Auditing clerks verify records of transactions posted by other workers. They check figures, postings, and documents to ensure that they are mathematically accurate, and properly coded. They also correct or note errors for accountants or other workers to fix.
As organizations continue to computerize their financial records, many bookkeeping, accounting, and auditing clerks use specialized accounting software, spreadsheets, and databases. Most clerks now enter information from receipts or bills into computers, and the information is then stored electronically. The widespread use of computers also has enabled bookkeeping, accounting, and auditing clerks to take on additional responsibilities, such as payroll, procurement, and billing. Many of these functions require these clerks to write letters and make phone calls to customers or clients.
Bookkeeping, accounting, and auditing clerks work in an office environment. They may experience eye and muscle strain, backaches, headaches, and repetitive motion injuries from using computers on a daily basis. Clerks may have to sit for extended periods while reviewing detailed data.
Many bookkeeping, accounting, and auditing clerks work regular business hours and a standard 40-hour week, although some may work occasional evenings and weekends. About 1 out of 4 clerks worked part time in 2008.
Bookkeeping, accounting, and auditing clerks may work longer hours to meet deadlines at the end of the fiscal year, during tax time, or when monthly or yearly accounting audits are performed. Additionally, those who work in hotels, restaurants, and stores may put in overtime during peak holiday and vacation seasons.
Education & Training Required
Most bookkeeping, accounting, and auditing clerks are required to have a high school degree at a minimum. However, having some postsecondary education is increasingly important and an associate degree in business or accounting is required for some positions. Although a bachelor's degree is rarely required, graduates may accept bookkeeping, accounting, and auditing clerk positions to get into a particular company or to enter the accounting or finance field with the hope of eventually being promoted.
Once hired, bookkeeping, accounting, and auditing clerks usually receive on-the-job training.

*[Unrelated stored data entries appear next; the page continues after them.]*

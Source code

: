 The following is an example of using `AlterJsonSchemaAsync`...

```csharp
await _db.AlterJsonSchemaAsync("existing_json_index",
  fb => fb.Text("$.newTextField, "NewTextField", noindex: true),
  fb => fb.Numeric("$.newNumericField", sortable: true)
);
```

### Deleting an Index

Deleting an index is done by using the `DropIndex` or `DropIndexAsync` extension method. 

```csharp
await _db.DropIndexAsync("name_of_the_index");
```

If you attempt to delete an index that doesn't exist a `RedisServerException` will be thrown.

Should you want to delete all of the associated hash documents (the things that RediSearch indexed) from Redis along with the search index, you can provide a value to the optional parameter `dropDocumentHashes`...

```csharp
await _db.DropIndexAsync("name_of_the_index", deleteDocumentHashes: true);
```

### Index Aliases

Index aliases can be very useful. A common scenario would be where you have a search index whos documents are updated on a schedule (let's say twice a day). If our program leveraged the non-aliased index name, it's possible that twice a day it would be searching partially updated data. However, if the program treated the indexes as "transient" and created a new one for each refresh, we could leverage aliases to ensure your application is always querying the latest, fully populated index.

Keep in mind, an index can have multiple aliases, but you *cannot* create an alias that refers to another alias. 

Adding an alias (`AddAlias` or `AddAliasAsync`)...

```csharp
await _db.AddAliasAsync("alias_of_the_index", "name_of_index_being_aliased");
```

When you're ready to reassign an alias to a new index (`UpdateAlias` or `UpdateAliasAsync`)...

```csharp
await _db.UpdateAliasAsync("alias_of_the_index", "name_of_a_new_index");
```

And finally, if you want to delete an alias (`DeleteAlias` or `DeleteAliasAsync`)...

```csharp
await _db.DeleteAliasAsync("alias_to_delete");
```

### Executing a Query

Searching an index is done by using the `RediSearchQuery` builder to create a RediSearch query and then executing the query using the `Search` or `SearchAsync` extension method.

Under the guidance of a supervisor or another experienced employee, new clerks learn company procedures. Some formal classroom training also may be necessary, such as training in specialized computer software.
Other Skills Required (Other qualifications)
Bookkeeping, accounting, and auditing clerks must be careful, orderly, and detail-oriented to avoid making errors and to recognize errors made by others. These workers also should be discreet and trustworthy, because they frequently come in contact with confidential material. They should also have good communication skills, because they increasingly work with customers. In addition, all bookkeeping, accounting, and auditing clerks should have a strong aptitude for numbers.
Experience in a related job and working in an office environment is recommended. Workers must be able to use computers, and knowledge of specialized bookkeeping or accounting software is especially valuable.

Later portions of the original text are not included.